PONTE VEDRA BEACH, Fla. — When you’ve won 10 times — and amassed 42 top-10 finishes in the last five years — you expect to have positive memories to draw upon at almost every PGA Tour stop. Justin Rose certainly enjoys that at the majors — he’s had three second-place finishes in the last few years — but TPC Sawgrass has been much less fertile terrain for the former U.S. Open champion.
Rose will make his 16th consecutive start this week at The Players Championship, where he has recorded just one top-10 finish. That was a tie for fourth five years ago. He has logged just one other top 20. It’s an unusually spartan record for a man who hasn’t been outside the top two slots in the world golf ranking since last summer.
One possible explanation is that TPC Sawgrass — unlike so many venues on Tour — hasn’t offered preferential treatment to the game’s longest hitters, whose ranks include Rose.
“I think that’s the beauty of this golf course is that it suits everybody. It suits all different types of game, which I think is fantastic to have a championship played that suits the whole Tour,” Rose said Tuesday. “If this was a modern style golf course where every carry was 300 and things widened out, it would be frustrating for 40 percent of the field.
“I don’t think any one of the PGA Tour players that are here this week is frustrated by this golf course. I think everybody gets here thinking, I’ve got a good chance to win.”
The roll call of winners at The Players over the last decade supports his thesis: it includes bombers like Tiger Woods and Jason Day but also comparative short-ballers like Matt Kuchar and defending champion Webb Simpson. Pete Dye’s infamously demanding layout has made this the only significant tournament that has frequently given shorter hitters a fighting chance.
“I think the top players in the world these days are the guys who are hitting it generally a lot further than most, so you might run into six, seven, eight nine venues a year where you’re playing against guys who just maybe can’t beat you based on their skill set versus yours,” Rose said. “This golf course allows everybody that chance to win.”
Not everyone is convinced that will remain the case now that The Players has moved back to March after a decade of being played in May, when the course was firmer and permitted lesser mortals on the PGA Tour to get added distance with roll. A combination of hurting winds on key holes and a softer golf course could turn The Players into another long ball cakewalk.
On paper, Rose would seem to match an identikit profile for a winner here. For the last five seasons, the Englishman has ranked in the upper echelon of the Strokes Gained: Tee to Green category — no small matter on a course that prizes ballstriking. Drill deeper into Rose’s statistical performance though and numbers emerge that might explain his lack of success at TPC Sawgrass.
In three of the last five seasons he has failed to break the top 110 in Driving Accuracy, and his early returns this season aren’t encouraging. He is currently tied for 102nd in that category, and tied for 161st in Greens in Regulation.

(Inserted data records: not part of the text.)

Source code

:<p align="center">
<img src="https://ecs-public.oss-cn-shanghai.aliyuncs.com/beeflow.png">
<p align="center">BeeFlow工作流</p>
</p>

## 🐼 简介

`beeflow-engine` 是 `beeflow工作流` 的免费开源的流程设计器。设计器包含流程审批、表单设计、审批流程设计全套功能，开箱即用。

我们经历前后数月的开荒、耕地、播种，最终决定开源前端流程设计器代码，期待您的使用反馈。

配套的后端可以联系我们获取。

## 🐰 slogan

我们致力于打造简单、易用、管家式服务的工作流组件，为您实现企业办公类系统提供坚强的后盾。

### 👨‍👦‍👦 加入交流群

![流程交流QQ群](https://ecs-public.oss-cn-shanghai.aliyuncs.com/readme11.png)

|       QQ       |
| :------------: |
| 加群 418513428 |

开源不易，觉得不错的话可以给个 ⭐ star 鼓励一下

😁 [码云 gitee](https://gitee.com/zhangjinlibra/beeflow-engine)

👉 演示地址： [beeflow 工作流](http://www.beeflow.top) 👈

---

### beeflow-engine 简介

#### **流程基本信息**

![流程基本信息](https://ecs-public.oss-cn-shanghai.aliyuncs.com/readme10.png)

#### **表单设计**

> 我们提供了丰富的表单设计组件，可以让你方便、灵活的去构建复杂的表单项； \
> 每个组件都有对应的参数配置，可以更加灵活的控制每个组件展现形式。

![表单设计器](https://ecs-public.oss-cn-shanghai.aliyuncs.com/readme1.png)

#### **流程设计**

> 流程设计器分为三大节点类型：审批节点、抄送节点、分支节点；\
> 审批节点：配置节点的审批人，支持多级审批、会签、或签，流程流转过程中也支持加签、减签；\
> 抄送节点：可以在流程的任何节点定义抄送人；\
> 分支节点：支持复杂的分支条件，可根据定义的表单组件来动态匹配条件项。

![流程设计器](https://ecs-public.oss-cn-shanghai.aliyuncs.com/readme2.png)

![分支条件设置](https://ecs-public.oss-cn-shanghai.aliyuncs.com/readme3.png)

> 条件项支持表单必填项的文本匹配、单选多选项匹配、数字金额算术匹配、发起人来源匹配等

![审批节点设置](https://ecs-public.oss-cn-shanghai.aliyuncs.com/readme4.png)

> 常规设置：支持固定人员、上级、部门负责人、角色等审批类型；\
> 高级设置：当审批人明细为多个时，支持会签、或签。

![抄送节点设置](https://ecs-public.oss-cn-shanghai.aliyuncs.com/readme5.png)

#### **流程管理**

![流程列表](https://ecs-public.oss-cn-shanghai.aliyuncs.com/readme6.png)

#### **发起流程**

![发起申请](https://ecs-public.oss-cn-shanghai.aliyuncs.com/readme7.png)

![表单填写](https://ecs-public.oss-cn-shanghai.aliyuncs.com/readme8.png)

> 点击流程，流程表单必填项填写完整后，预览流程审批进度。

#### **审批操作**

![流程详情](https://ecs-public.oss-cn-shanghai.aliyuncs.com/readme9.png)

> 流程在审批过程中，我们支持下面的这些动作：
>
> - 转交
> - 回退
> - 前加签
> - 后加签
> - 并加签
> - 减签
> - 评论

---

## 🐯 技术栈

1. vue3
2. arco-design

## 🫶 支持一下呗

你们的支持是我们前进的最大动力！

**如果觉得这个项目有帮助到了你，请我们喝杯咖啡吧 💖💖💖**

Rose won the Farmers Insurance Open at Torrey Pines in January, but his form since then has been unimpressive. He missed the cut in the controversial Saudi International on the European Tour and on his return stateside at last week’s Arnold Palmer Invitational, he slumped to a 77-75 weekend. That T63 finish at Bay Hill was his worst result in a made cut in nearly two years. When the new world ranking was released on Monday, Rose had slipped to No. 2 behind Dustin Johnson.
“Everything was a little off. Didn’t read the greens well, didn’t putt it badly, but just didn’t read the greens well, didn’t see the ball going in, which is not a good start. Few things to work on. But that’s not necessarily a bad thing,” he said of his struggles. Some of that, he insisted, owes to a scheduled break.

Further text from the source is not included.